Collected data:
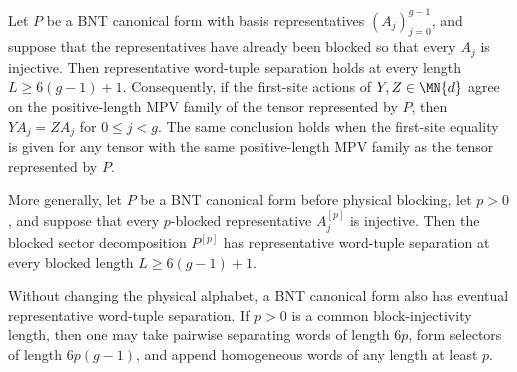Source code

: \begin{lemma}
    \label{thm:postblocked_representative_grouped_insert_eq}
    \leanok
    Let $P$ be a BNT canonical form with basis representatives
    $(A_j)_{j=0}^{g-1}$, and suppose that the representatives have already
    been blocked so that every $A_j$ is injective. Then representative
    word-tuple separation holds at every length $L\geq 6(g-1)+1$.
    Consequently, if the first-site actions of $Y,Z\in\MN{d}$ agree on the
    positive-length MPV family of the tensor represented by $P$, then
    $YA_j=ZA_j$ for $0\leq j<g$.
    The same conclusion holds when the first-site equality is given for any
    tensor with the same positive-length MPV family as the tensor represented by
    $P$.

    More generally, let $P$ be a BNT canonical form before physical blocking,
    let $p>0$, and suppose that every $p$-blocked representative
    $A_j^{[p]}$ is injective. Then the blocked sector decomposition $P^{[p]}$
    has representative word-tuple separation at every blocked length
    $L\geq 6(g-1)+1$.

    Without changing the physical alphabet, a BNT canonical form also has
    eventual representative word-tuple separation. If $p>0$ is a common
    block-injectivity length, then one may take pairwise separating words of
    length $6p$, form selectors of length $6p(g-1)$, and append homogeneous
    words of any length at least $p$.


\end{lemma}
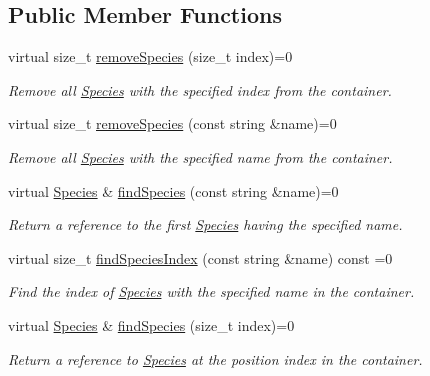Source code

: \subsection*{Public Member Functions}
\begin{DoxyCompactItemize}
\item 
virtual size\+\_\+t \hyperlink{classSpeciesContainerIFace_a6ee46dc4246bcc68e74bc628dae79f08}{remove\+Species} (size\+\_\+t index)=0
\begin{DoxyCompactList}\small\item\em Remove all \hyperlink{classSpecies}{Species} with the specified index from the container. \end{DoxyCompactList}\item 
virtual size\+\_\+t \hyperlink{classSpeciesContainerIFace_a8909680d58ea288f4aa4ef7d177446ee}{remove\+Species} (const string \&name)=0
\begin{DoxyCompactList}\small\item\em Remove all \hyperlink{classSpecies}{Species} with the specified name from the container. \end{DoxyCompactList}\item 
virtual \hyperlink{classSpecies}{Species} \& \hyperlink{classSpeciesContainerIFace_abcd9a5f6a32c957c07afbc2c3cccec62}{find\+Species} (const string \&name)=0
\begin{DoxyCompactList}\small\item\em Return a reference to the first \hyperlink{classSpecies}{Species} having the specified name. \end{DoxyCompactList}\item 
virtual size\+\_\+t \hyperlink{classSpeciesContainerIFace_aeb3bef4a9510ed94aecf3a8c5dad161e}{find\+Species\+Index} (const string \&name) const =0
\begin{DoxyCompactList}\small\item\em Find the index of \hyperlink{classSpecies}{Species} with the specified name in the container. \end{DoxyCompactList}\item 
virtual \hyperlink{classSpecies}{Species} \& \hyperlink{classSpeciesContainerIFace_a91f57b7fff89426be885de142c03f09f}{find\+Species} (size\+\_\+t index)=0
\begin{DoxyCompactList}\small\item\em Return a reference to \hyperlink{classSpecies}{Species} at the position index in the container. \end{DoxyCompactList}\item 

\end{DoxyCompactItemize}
==
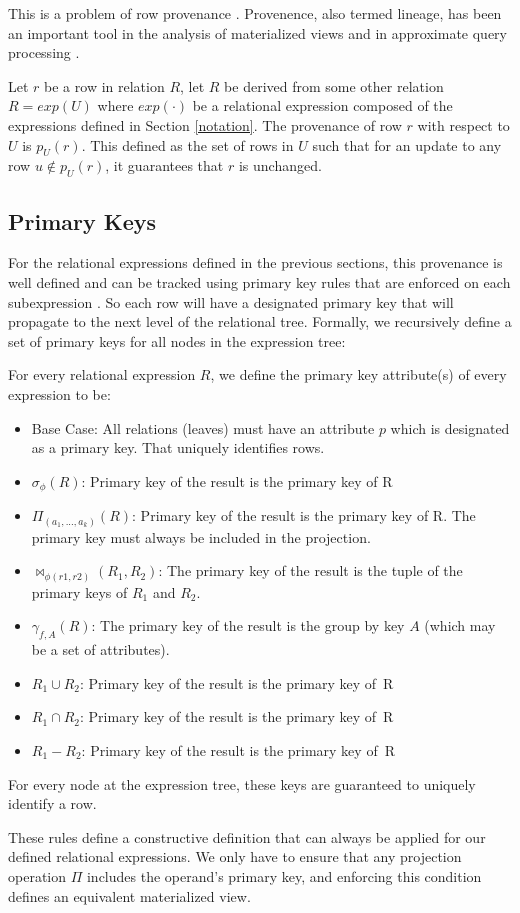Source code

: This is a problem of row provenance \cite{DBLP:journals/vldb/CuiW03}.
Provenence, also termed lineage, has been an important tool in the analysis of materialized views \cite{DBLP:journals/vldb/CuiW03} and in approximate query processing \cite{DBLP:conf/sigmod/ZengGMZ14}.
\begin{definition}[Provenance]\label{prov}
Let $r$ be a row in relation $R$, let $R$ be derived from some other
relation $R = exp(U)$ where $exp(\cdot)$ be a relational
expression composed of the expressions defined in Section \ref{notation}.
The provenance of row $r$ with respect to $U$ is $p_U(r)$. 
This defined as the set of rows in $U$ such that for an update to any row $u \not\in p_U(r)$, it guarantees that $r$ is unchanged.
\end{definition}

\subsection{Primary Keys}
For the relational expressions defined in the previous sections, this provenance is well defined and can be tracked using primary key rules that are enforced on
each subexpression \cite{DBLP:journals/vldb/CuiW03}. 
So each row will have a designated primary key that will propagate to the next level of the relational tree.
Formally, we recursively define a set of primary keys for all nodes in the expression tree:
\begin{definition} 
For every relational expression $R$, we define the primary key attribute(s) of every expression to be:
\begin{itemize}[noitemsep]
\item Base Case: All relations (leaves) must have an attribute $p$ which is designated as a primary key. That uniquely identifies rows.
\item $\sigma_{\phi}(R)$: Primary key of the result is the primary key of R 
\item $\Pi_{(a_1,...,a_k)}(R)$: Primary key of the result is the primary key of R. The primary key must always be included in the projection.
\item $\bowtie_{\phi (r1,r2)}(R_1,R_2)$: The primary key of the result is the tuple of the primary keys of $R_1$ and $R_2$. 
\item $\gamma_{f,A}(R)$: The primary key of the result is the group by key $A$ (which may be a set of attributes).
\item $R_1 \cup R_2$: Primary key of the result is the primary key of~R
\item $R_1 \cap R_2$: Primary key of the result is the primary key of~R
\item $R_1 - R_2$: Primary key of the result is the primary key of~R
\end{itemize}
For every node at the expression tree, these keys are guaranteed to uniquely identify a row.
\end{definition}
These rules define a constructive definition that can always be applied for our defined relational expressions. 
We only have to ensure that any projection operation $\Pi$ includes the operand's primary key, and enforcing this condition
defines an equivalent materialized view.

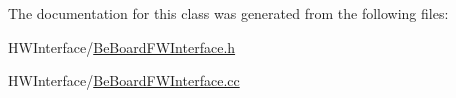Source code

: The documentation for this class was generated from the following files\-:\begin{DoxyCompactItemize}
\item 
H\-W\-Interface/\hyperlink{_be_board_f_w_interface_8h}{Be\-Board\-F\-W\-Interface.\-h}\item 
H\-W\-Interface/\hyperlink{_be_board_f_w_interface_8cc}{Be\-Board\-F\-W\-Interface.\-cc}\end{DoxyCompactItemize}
==
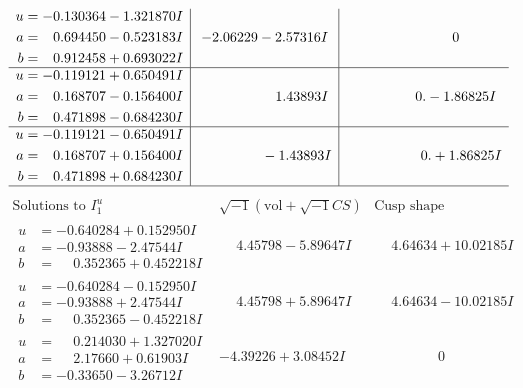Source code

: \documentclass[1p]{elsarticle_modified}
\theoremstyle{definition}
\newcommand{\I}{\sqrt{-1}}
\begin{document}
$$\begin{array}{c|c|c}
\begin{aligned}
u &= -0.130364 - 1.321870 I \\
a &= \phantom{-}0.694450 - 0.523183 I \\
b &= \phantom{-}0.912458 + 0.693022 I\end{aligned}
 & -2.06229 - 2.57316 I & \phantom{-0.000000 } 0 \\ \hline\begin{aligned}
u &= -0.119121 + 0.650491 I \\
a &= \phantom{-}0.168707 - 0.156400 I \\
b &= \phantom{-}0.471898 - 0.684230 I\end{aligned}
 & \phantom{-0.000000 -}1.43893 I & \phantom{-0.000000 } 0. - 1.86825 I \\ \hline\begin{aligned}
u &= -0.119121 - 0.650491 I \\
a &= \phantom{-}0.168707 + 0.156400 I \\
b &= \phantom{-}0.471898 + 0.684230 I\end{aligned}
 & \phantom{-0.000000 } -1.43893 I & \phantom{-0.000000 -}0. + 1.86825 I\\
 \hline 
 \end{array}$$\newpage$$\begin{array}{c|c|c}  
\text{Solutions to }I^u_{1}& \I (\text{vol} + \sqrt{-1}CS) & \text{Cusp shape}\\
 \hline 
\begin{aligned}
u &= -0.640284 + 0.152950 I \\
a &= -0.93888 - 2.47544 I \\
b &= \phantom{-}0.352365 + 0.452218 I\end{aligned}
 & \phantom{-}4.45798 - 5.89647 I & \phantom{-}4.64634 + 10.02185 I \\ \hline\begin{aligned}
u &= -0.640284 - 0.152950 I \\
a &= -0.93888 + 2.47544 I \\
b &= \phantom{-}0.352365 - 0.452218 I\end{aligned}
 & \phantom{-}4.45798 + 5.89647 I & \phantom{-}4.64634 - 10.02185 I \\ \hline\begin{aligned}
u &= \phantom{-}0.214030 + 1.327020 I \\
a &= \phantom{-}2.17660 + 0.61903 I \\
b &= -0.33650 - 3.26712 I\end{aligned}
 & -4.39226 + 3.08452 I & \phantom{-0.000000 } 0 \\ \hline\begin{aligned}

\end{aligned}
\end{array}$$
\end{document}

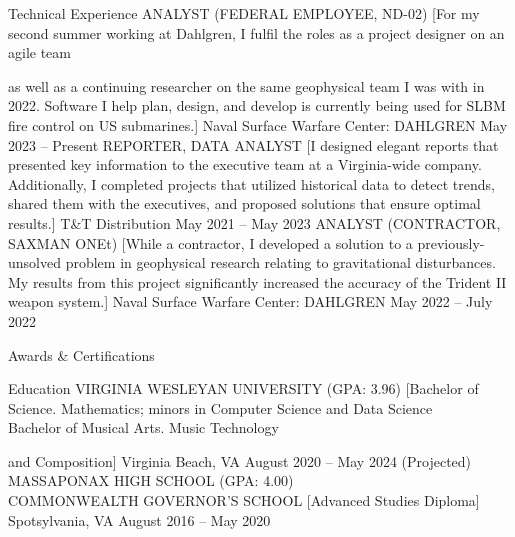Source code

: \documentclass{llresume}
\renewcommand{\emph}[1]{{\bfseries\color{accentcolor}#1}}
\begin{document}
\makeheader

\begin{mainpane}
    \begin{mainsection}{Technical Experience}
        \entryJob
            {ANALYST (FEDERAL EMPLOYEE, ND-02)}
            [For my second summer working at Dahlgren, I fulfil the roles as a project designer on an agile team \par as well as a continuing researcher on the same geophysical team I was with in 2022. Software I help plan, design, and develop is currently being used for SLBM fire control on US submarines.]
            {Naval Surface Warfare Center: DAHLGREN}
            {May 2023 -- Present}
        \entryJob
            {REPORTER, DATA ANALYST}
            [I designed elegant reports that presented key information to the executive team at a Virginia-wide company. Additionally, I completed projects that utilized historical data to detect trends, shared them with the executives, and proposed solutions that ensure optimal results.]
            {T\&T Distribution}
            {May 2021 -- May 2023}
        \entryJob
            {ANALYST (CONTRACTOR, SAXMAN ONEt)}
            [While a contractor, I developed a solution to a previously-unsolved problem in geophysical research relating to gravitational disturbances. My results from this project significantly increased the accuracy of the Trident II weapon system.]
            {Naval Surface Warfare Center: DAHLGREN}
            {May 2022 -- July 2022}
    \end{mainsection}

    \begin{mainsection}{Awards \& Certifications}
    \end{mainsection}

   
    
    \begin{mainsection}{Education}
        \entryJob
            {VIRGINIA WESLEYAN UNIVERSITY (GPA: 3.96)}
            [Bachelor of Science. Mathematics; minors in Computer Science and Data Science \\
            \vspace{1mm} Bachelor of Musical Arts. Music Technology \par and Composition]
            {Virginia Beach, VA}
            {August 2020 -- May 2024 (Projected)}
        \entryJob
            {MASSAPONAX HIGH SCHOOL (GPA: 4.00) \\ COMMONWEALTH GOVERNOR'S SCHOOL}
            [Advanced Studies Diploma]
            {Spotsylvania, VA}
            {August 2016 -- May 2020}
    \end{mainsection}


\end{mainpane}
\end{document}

| Task to carry out |
Copy all lines above containing the string "which".

| Solution |
\item Base Case: All relations (leaves) must have an attribute $p$ which is designated as a primary key. That uniquely identifies rows.
\item $\gamma_{f,A}(R)$: The primary key of the result is the group by key $A$ (which may be a set of attributes).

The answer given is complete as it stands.